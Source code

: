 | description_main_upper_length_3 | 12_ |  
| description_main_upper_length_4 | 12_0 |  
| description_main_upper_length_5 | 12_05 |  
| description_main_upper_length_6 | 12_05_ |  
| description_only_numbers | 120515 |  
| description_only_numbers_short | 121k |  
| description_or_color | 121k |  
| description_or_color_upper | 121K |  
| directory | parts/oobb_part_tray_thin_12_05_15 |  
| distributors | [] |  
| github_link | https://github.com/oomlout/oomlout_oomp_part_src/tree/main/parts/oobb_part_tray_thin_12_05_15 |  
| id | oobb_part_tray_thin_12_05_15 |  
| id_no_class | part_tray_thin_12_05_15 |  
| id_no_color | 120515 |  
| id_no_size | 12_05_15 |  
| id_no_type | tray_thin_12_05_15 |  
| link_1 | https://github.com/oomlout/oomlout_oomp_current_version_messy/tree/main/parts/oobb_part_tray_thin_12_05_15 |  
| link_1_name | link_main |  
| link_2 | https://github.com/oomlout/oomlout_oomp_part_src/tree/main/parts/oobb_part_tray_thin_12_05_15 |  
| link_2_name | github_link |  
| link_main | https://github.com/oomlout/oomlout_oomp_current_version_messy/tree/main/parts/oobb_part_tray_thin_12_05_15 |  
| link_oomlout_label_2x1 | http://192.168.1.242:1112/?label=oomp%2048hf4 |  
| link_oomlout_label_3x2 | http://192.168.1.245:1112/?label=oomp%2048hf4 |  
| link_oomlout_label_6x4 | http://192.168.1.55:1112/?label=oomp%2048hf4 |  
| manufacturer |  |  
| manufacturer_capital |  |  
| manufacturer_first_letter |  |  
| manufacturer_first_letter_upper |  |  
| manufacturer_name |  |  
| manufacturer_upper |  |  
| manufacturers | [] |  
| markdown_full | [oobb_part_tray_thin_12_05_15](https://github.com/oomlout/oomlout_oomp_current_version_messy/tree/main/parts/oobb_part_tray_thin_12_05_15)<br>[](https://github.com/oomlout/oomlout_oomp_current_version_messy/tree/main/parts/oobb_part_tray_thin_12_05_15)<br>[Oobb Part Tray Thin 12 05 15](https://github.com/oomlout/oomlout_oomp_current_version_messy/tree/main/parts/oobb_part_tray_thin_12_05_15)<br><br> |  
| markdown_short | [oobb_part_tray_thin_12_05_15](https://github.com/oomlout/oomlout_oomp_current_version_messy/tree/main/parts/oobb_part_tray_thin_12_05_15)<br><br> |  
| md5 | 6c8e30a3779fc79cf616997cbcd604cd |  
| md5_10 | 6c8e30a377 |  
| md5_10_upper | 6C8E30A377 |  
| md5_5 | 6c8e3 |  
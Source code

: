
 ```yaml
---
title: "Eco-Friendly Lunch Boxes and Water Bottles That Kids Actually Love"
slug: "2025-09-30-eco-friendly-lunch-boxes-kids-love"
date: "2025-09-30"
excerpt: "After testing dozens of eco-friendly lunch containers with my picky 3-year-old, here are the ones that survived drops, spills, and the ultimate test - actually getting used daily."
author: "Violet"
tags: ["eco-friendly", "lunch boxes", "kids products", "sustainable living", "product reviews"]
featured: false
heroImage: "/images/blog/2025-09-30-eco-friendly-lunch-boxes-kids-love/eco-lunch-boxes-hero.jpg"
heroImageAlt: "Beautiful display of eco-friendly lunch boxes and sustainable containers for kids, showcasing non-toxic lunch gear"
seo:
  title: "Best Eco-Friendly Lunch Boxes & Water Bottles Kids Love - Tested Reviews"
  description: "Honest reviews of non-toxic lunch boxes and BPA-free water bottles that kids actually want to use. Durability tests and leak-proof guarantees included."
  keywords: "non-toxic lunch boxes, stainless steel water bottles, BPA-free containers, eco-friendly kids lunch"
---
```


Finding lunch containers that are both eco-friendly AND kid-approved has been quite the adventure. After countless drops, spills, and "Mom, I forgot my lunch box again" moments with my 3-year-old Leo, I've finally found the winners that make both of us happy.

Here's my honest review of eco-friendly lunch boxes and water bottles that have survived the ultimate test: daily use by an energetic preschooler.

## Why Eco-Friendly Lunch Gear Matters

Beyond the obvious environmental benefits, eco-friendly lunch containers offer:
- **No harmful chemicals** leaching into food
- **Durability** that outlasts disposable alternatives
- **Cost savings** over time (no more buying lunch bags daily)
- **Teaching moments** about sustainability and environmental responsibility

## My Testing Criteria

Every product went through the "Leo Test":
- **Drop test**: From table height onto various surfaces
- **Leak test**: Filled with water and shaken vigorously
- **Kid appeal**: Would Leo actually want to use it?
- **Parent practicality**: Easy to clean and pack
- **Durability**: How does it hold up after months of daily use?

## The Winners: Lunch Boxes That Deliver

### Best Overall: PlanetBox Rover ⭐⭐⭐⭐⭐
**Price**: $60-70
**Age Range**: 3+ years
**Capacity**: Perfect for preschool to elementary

•••

* **Aim of the exercise**:
Beginning at the top of the data, extract each line through the line containing "manufacturers | [] |" and return those lines exactly, with nothing added.

* **Answer to this exercise**:
Source code

: | description_main_upper_length_3 | 12_ |  
| description_main_upper_length_4 | 12_0 |  
| description_main_upper_length_5 | 12_05 |  
| description_main_upper_length_6 | 12_05_ |  
| description_only_numbers | 120515 |  
| description_only_numbers_short | 121k |  
| description_or_color | 121k |  
| description_or_color_upper | 121K |  
| directory | parts/oobb_part_tray_thin_12_05_15 |  
| distributors | [] |  
| github_link | https://github.com/oomlout/oomlout_oomp_part_src/tree/main/parts/oobb_part_tray_thin_12_05_15 |  
| id | oobb_part_tray_thin_12_05_15 |  
| id_no_class | part_tray_thin_12_05_15 |  
| id_no_color | 120515 |  
| id_no_size | 12_05_15 |  
| id_no_type | tray_thin_12_05_15 |  
| link_1 | https://github.com/oomlout/oomlout_oomp_current_version_messy/tree/main/parts/oobb_part_tray_thin_12_05_15 |  
| link_1_name | link_main |  
| link_2 | https://github.com/oomlout/oomlout_oomp_part_src/tree/main/parts/oobb_part_tray_thin_12_05_15 |  
| link_2_name | github_link |  
| link_main | https://github.com/oomlout/oomlout_oomp_current_version_messy/tree/main/parts/oobb_part_tray_thin_12_05_15 |  
| link_oomlout_label_2x1 | http://192.168.1.242:1112/?label=oomp%2048hf4 |  
| link_oomlout_label_3x2 | http://192.168.1.245:1112/?label=oomp%2048hf4 |  
| link_oomlout_label_6x4 | http://192.168.1.55:1112/?label=oomp%2048hf4 |  
| manufacturer |  |  
| manufacturer_capital |  |  
| manufacturer_first_letter |  |  
| manufacturer_first_letter_upper |  |  
| manufacturer_name |  |  
| manufacturer_upper |  |  
| manufacturers | [] |  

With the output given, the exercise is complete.